During last week’s SOTIC, Frank Comito, CEO of the Caribbean Hotel and Tourism Association highlighted that with the support of some sharing economy companies like Airbnb, more global destinations have changed legislation to implement the taxation of home vacation stays. While this has assisted with local revenue collections, possibilities for leakage and non-payment by vacation homeowners are prevalent. The opportunity for Caribbean Governments, which are seeking new revenue sources, is significant.
Moreover, traditional businesses including hotels and licensed taxis are governed by strict safety and operational standards. Currently, standards in the home rental and informal taxi business are lenient and there is a concern that consumer safety and well-being may be at risk as a result. This also applies to the hosts and drivers of the sharing economy who are also viewed to be in situations of potential jeopardy. BeepCab, a new company owned by tech-savvy Caribbean entrepreneurs attempting to bridge the gap between the unknown driver and the established, licensed taxicab is on its way to becoming the pioneer in online taxi booking in the Caribbean.
BeepCab, not unlike Uber, is a mobile booking App; but it allows you to book taxis via your mobile phone and be served by registered taxi drivers. The App is free to download and there is no extra fee added to your standard taxi fare.

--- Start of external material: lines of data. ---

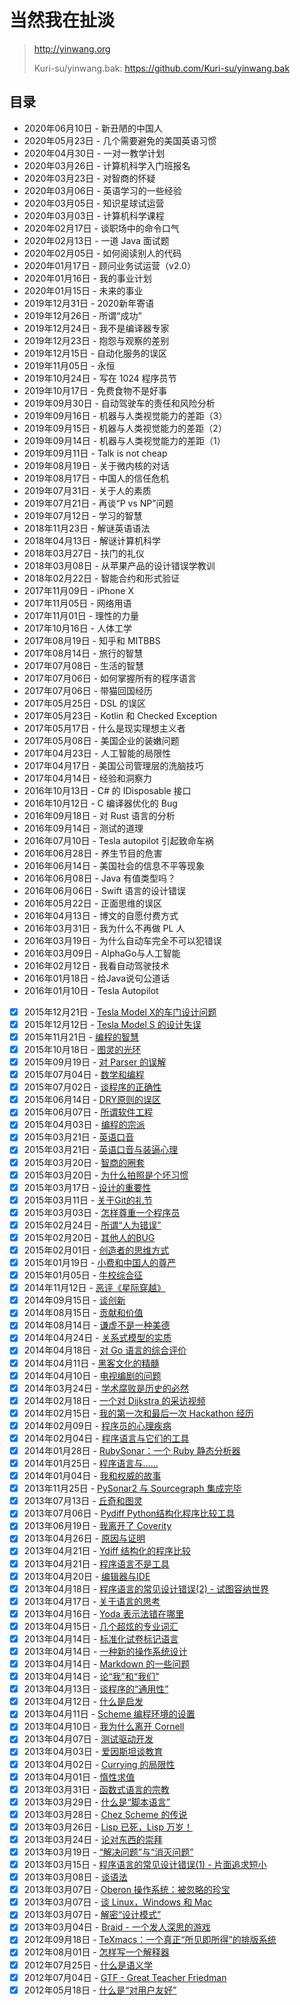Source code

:# 当然我在扯淡

> <http://yinwang.org>
>
> Kuri-su/yinwang.bak: <https://github.com/Kuri-su/yinwang.bak>

## 目录

- 2020年06月10日 - 新丑陋的中国人
- 2020年05月23日 - 几个需要避免的美国英语习惯
- 2020年04月30日 - 一对一教学计划
- 2020年03月26日 - 计算机科学入门班报名
- 2020年03月23日 - 对智商的怀疑
- 2020年03月06日 - 英语学习的一些经验
- 2020年03月05日 - 知识星球试运营
- 2020年03月03日 - 计算机科学课程
- 2020年02月17日 - 谈职场中的命令口气
- 2020年02月13日 - 一道 Java 面试题
- 2020年02月05日 - 如何阅读别人的代码
- 2020年01月17日 - 顾问业务试运营（v2.0）
- 2020年01月16日 - 我的事业计划
- 2020年01月15日 - 未来的事业
- 2019年12月31日 - 2020新年寄语
- 2019年12月26日 - 所谓“成功”
- 2019年12月24日 - 我不是编译器专家
- 2019年12月23日 - 抱怨与观察的差别
- 2019年12月15日 - 自动化服务的误区
- 2019年11月05日 - 永恒
- 2019年10月24日 - 写在 1024 程序员节
- 2019年10月17日 - 免费食物不是好事
- 2019年09月30日 - 自动驾驶车的责任和风险分析
- 2019年09月16日 - 机器与人类视觉能力的差距（3）
- 2019年09月15日 - 机器与人类视觉能力的差距（2）
- 2019年09月14日 - 机器与人类视觉能力的差距（1）
- 2019年09月11日 - Talk is not cheap
- 2019年08月19日 - 关于微内核的对话
- 2019年08月17日 - 中国人的信任危机
- 2019年07月31日 - 关于人的素质
- 2019年07月21日 - 再谈“P vs NP”问题
- 2019年07月12日 - 学习的智慧
- 2018年11月23日 - 解谜英语语法
- 2018年04月13日 - 解谜计算机科学
- 2018年03月27日 - 扶门的礼仪
- 2018年03月08日 - 从苹果产品的设计错误学教训
- 2018年02月22日 - 智能合约和形式验证
- 2017年11月09日 - iPhone X
- 2017年11月05日 - 网络用语
- 2017年11月01日 - 理性的力量
- 2017年10月16日 - 人体工学
- 2017年08月19日 - 知乎和 MITBBS
- 2017年08月14日 - 旅行的智慧
- 2017年07月08日 - 生活的智慧
- 2017年07月06日 - 如何掌握所有的程序语言
- 2017年07月06日 - 带猫回国经历
- 2017年05月25日 - DSL 的误区
- 2017年05月23日 - Kotlin 和 Checked Exception
- 2017年05月17日 - 什么是现实理想主义者
- 2017年05月08日 - 美国企业的装嫩问题
- 2017年04月23日 - 人工智能的局限性
- 2017年04月17日 - 美国公司管理层的洗脑技巧
- 2017年04月14日 - 经验和洞察力
- 2016年10月13日 - C# 的 IDisposable 接口
- 2016年10月12日 - C 编译器优化的 Bug
- 2016年09月18日 - 对 Rust 语言的分析
- 2016年09月14日 - 测试的道理
- 2016年07月10日 - Tesla autopilot 引起致命车祸
- 2016年06月28日 - 养生节目的危害
- 2016年06月14日 - 美国社会的信息不平等现象
- 2016年06月08日 - Java 有值类型吗？
- 2016年06月06日 - Swift 语言的设计错误
- 2016年05月22日 - 正面思维的误区
- 2016年04月13日 - 博文的自愿付费方式
- 2016年03月31日 - 我为什么不再做 PL 人
- 2016年03月19日 - 为什么自动车完全不可以犯错误
- 2016年03月09日 - AlphaGo与人工智能
- 2016年02月12日 - 我看自动驾驶技术
- 2016年01月18日 - 给Java说句公道话
- 2016年01月10日 - Tesla Autopilot
- [x] 2015年12月21日 - [Tesla Model X的车门设计问题](http://www.yinwang.org/blog-cn/2015/12/21/tesla-model-x)
- [x] 2015年12月12日 - [Tesla Model S 的设计失误](http://www.yinwang.org/blog-cn/2015/12/12/tesla-model-s)
- [x] 2015年11月21日 - [编程的智慧](http://www.yinwang.org/blog-cn/2015/11/21/programming-philosophy)
- [x] 2015年10月18日 - [图灵的光环](http://www.yinwang.org/blog-cn/2015/10/18/turing)
- [x] 2015年09月19日 - [对 Parser 的误解](http://www.yinwang.org/blog-cn/2015/09/19/parser)
- [x] 2015年07月04日 - [数学和编程](http://www.yinwang.org/blog-cn/2015/07/04/math)
- [x] 2015年07月02日 - [谈程序的正确性](http://www.yinwang.org/blog-cn/2015/07/02/program-correctness)
- [x] 2015年06月14日 - [DRY原则的误区](http://www.yinwang.org/blog-cn/2015/06/14/dry-principle)
- [x] 2015年06月07日 - [所谓软件工程](http://www.yinwang.org/blog-cn/2015/06/07/software-engineering)
- [x] 2015年04月03日 - [编程的宗派](http://www.yinwang.org/blog-cn/2015/04/03/paradigms)
- [x] 2015年03月21日 - [英语口音](http://www.yinwang.org/blog-cn/2015/03/21/accent)
- [x] 2015年03月21日 - [英语口音与装逼心理](https://github.com/Kuri-su/yinwang.bak/blob/master/articles/%E8%8B%B1%E8%AF%AD%E5%8F%A3%E9%9F%B3%E4%B8%8E%E8%A3%85%E9%80%BC%E5%BF%83%E7%90%86.md)
- [x] 2015年03月20日 - [智商的圈套](http://www.yinwang.org/blog-cn/2015/03/20/trap-of-intelligence)
- [x] 2015年03月20日 - [为什么拍照是个坏习惯](http://www.yinwang.org/blog-cn/2015/03/20/photograph)
- [X] 2015年03月17日 - [设计的重要性](http://www.yinwang.org/blog-cn/2015/03/17/design)
- [x] 2015年03月11日 - [关于Git的礼节](http://www.yinwang.org/blog-cn/2015/03/11/git-etiquette)
- [x] 2015年03月03日 - [怎样尊重一个程序员](http://www.yinwang.org/blog-cn/2015/03/03/how-to-respect-a-programmer)
- [x] 2015年02月24日 - [所谓“人为错误”](http://www.yinwang.org/blog-cn/2015/02/24/human-errors)
- [x] 2015年02月20日 - [其他人的BUG](http://www.yinwang.org/blog-cn/2015/02/20/other-peoples-bug)
- [x] 2015年02月01日 - [创造者的思维方式](http://www.yinwang.org/blog-cn/2015/02/01/creative-thinking)
- [x] 2015年01月19日 - [小费和中国人的尊严](http://www.yinwang.org/blog-cn/2015/01/19/tips)
- [x] 2015年01月05日 - [牛校综合征](https://github.com/Kuri-su/yinwang.bak/blob/master/articles/%E7%89%9B%E6%A0%A1%E7%BB%BC%E5%90%88%E5%BE%81.md)
- [x] 2014年11月12日 - [恶评《星际穿越》](http://www.yinwang.org/blog-cn/2014/11/12/interstellar)
- [x] 2014年09月15日 - [谈创新](https://github.com/Kuri-su/yinwang.bak/blob/master/articles/%E8%B0%88%E5%88%9B%E6%96%B0.md)
- [x] 2014年08月15日 - [贡献和价值](https://github.com/Kuri-su/yinwang.bak/blob/master/articles/%E8%B4%A1%E7%8C%AE%E5%92%8C%E4%BB%B7%E5%80%BC.md)
- [x] 2014年08月14日 - [谦虚不是一种美德](https://github.com/Kuri-su/yinwang.bak/blob/master/articles/%E8%B0%A6%E8%99%9A%E4%B8%8D%E6%98%AF%E4%B8%80%E7%A7%8D%E7%BE%8E%E5%BE%B7.md)
- [x] 2014年04月24日 - [关系式模型的实质](http://www.yinwang.org/blog-cn/2014/04/24/relational)
- [x] 2014年04月18日 - [对 Go 语言的综合评价](http://www.yinwang.org/blog-cn/2014/04/18/golang)
- [x] 2014年04月11日 - [黑客文化的精髓](https://github.com/Kuri-su/yinwang.bak/blob/master/articles/%E9%BB%91%E5%AE%A2%E6%96%87%E5%8C%96%E7%9A%84%E7%B2%BE%E9%AB%93.md)
- [x] 2014年04月10日 - [电视编剧的问题](https://github.com/Kuri-su/yinwang.bak/blob/master/articles/%E7%94%B5%E8%A7%86%E7%BC%96%E5%89%A7%E7%9A%84%E9%97%AE%E9%A2%98.md)
- [x] 2014年03月24日 - [学术腐败是历史的必然](https://github.com/Kuri-su/yinwang.bak/blob/master/articles/%E5%AD%A6%E6%9C%AF%E8%85%90%E8%B4%A5%E6%98%AF%E5%8E%86%E5%8F%B2%E7%9A%84%E5%BF%85%E7%84%B6.md)
- [x] 2014年02月18日 - [一个对 Dijkstra 的采访视频](http://www.yinwang.org/blog-cn/2014/02/18/dijkstra-interview)
- [x] 2014年02月15日 - [我的第一次和最后一次 Hackathon 经历](https://github.com/Kuri-su/yinwang.bak/blob/master/articles/%E6%88%91%E7%9A%84%E7%AC%AC%E4%B8%80%E6%AC%A1%E5%92%8C%E6%9C%80%E5%90%8E%E4%B8%80%E6%AC%A1%20Hackathon%20%E7%BB%8F%E5%8E%86.md)
- [x] 2014年02月09日 - [程序员的心理疾病](http://www.yinwang.org/blog-cn/2014/02/09/programmer-mental)
- [x] 2014年02月04日 - [程序语言与它们的工具](http://www.yinwang.org/blog-cn/2014/02/04/pl-tool)
- [x] 2014年01月28日 - [RubySonar：一个 Ruby 静态分析器](http://www.yinwang.org/blog-cn/2014/01/28/rubysonar)
- [x] 2014年01月25日 - [程序语言与……](https://github.com/Kuri-su/yinwang.bak/blob/master/articles/%E7%A8%8B%E5%BA%8F%E8%AF%AD%E8%A8%80%E4%B8%8E%E2%80%A6%E2%80%A6.md)
- [x] 2014年01月04日 - [我和权威的故事](http://www.yinwang.org/blog-cn/2014/01/04/authority)
- [x] 2013年11月25日 - [PySonar2 与 Sourcegraph 集成完毕](http://www.yinwang.org/blog-cn/2013/11/25/pysonar2-sg)
- [x] 2013年07月13日 - [丘奇和图灵](http://www.yinwang.org/blog-cn/2013/07/13/church-turing)
- [x] 2013年07月06日 - [Pydiff Python结构化程序比较工具](http://www.yinwang.org/blog-cn/2013/07/06/PyDiff-Python%E7%BB%93%E6%9E%84%E5%8C%96%E7%A8%8B%E5%BA%8F%E6%AF%94%E8%BE%83%E5%B7%A5%E5%85%B7)
- [x] 2013年06月19日 - [我离开了 Coverity](https://github.com/Kuri-su/yinwang.bak/blob/master/articles/%E6%88%91%E7%A6%BB%E5%BC%80%E4%BA%86%20Coverity.md)
- [x] 2013年04月26日 - [原因与证明](http://www.yinwang.org/blog-cn/2013/04/26/reason-and-proof)
- [x] 2013年04月21日 - [Ydiff 结构化的程序比较](http://www.yinwang.org/blog-cn/2013/04/21/ydiff-%E7%BB%93%E6%9E%84%E5%8C%96%E7%9A%84%E7%A8%8B%E5%BA%8F%E6%AF%94%E8%BE%83)
- [x] 2013年04月21日 - [程序语言不是工具](https://github.com/Kuri-su/yinwang.bak/blob/master/articles/%E7%A8%8B%E5%BA%8F%E8%AF%AD%E8%A8%80%E4%B8%8D%E6%98%AF%E5%B7%A5%E5%85%B7.md)
- [x] 2013年04月20日 - [编辑器与IDE](http://www.yinwang.org/blog-cn/2013/04/20/editor-ide)
- [x] 2013年04月18日 - [程序语言的常见设计错误(2) - 试图容纳世界](http://www.yinwang.org/blog-cn/2013/04/18/language-design-mistake2)
- [x] 2013年04月17日 - [关于语言的思考](http://www.yinwang.org/blog-cn/2013/04/17/languages)
- [x] 2013年04月16日 - [Yoda 表示法错在哪里](http://www.yinwang.org/blog-cn/2013/04/16/yoda-notation)
- [x] 2013年04月15日 - [几个超炫的专业词汇](http://www.yinwang.org/blog-cn/2013/04/15/terminology)
- [x] 2013年04月14日 - [标准化试卷标记语言](http://www.yinwang.org/blog-cn/2013/04/14/standard-exam-language)
- [x] 2013年04月14日 - [一种新的操作系统设计](http://www.yinwang.org/blog-cn/2013/04/14/os-design)
- [x] 2013年04月14日 - [Markdown 的一些问题](http://www.yinwang.org/blog-cn/2013/04/14/markdown)
- [x] 2013年04月14日 - [论“我”和“我们”](https://github.com/Kuri-su/yinwang.bak/blob/master/articles/%E8%AE%BA%E2%80%9C%E6%88%91%E2%80%9D%E5%92%8C%E2%80%9C%E6%88%91%E4%BB%AC%E2%80%9D.md)
- [x] 2013年04月13日 - [谈程序的“通用性”](http://www.yinwang.org/blog-cn/2013/04/13/generality)
- [x] 2013年04月12日 - [什么是启发](https://github.com/Kuri-su/yinwang.bak/blob/master/articles/%E4%BB%80%E4%B9%88%E6%98%AF%E5%90%AF%E5%8F%91.md)
- [x] 2013年04月11日 - [Scheme 编程环境的设置](http://www.yinwang.org/blog-cn/2013/04/11/scheme-setup)
- [x] 2013年04月10日 - [我为什么离开 Cornell](https://github.com/Kuri-su/yinwang.bak/blob/master/articles/%E6%88%91%E4%B8%BA%E4%BB%80%E4%B9%88%E7%A6%BB%E5%BC%80%20Cornell.md)
- [x] 2013年04月07日 - [测试驱动开发](http://www.yinwang.org/blog-cn/2013/04/07/test-driven-dev)
- [x] 2013年04月03日 - [爱因斯坦谈教育](https://github.com/Kuri-su/yinwang.bak/blob/master/articles/%E7%88%B1%E5%9B%A0%E6%96%AF%E5%9D%A6%E8%B0%88%E6%95%99%E8%82%B2.md)
- [x] 2013年04月02日 - [Currying 的局限性](http://www.yinwang.org/blog-cn/2013/04/02/currying)
- [x] 2013年04月01日 - [惰性求值](http://www.yinwang.org/blog-cn/2013/04/01/lazy-evaluation)
- [x] 2013年03月31日 - [函数式语言的宗教](http://www.yinwang.org/blog-cn/2013/03/31/purely-functional)
- [x] 2013年03月29日 - [什么是“脚本语言”](http://www.yinwang.org/blog-cn/2013/03/29/scripting-language)
- [x] 2013年03月28日 - [Chez Scheme 的传说](http://www.yinwang.org/blog-cn/2013/03/28/chez-scheme)
- [x] 2013年03月26日 - [Lisp 已死，Lisp 万岁！](http://www.yinwang.org/blog-cn/2013/03/26/lisp-dead-alive)
- [x] 2013年03月24日 - [论对东西的崇拜](http://www.yinwang.org/blog-cn/2013/03/24/tools)
- [x] 2013年03月19日 - [“解决问题”与“消灭问题”](http://www.yinwang.org/blog-cn/2013/03/19/eliminate-problems)
- [x] 2013年03月15日 - [程序语言的常见设计错误(1) - 片面追求短小](http://www.yinwang.org/blog-cn/2013/03/15/language-design-mistake1)
- [x] 2013年03月08日 - [谈语法](http://www.yinwang.org/blog-cn/2013/03/08/on-syntax)
- [x] 2013年03月07日 - [Oberon 操作系统：被忽略的珍宝](http://www.yinwang.org/blog-cn/2013/03/07/oberon)
- [x] 2013年03月07日 - [谈 Linux，Windows 和 Mac](http://www.yinwang.org/blog-cn/2013/03/07/linux-windows-mac)
- [x] 2013年03月07日 - [解密“设计模式”](http://www.yinwang.org/blog-cn/2013/03/07/design-patterns)
- [x] 2013年03月04日 - [Braid - 一个发人深思的游戏](http://www.yinwang.org/blog-cn/2013/03/04/braid)
- [x] 2012年09月18日 - [TeXmacs：一个真正“所见即所得”的排版系统](http://www.yinwang.org/blog-cn/2012/09/18/texmacs)
- [x] 2012年08月01日 - [怎样写一个解释器](http://www.yinwang.org/blog-cn/2012/08/01/interpreter)
- [x] 2012年07月25日 - [什么是语义学](http://www.yinwang.org/blog-cn/2012/07/25/semantics)
- [x] 2012年07月04日 - [GTF - Great Teacher Friedman](http://www.yinwang.org/blog-cn/2012/07/04/dan-friedman)
- [x] 2012年05月18日 - [什么是“对用户友好”](http://www.yinwang.org/blog-cn/2012/05/18/user-friendliness)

Normally, businesses in the sharing economy are operating under regulations and standards that are below the requirements applicable to commercial activities. While vacation homes should not be painted with the same brush as hotels that must function under strict operational standards, they must be held to a greater level of responsibility than properties only intended for residential use. This will assist in protecting the reputation of a destination, as well as the reputation of traditional service providers and the sharing economy businesses themselves.
Airbnb has demonstrated leadership with the establishment of its own hospitality standards with the implementation of a Community Compact in 2015. By working with tourism boards and associations in a growing number of jurisdictions the company has helped to address new opportunities and matters of mutual interest.
Embracing technology and innovation while appropriately monitoring and regulating various aspects of the sharing economy will become a priority for the region’s Governments, industry associations and affected companies for the foreseeable future.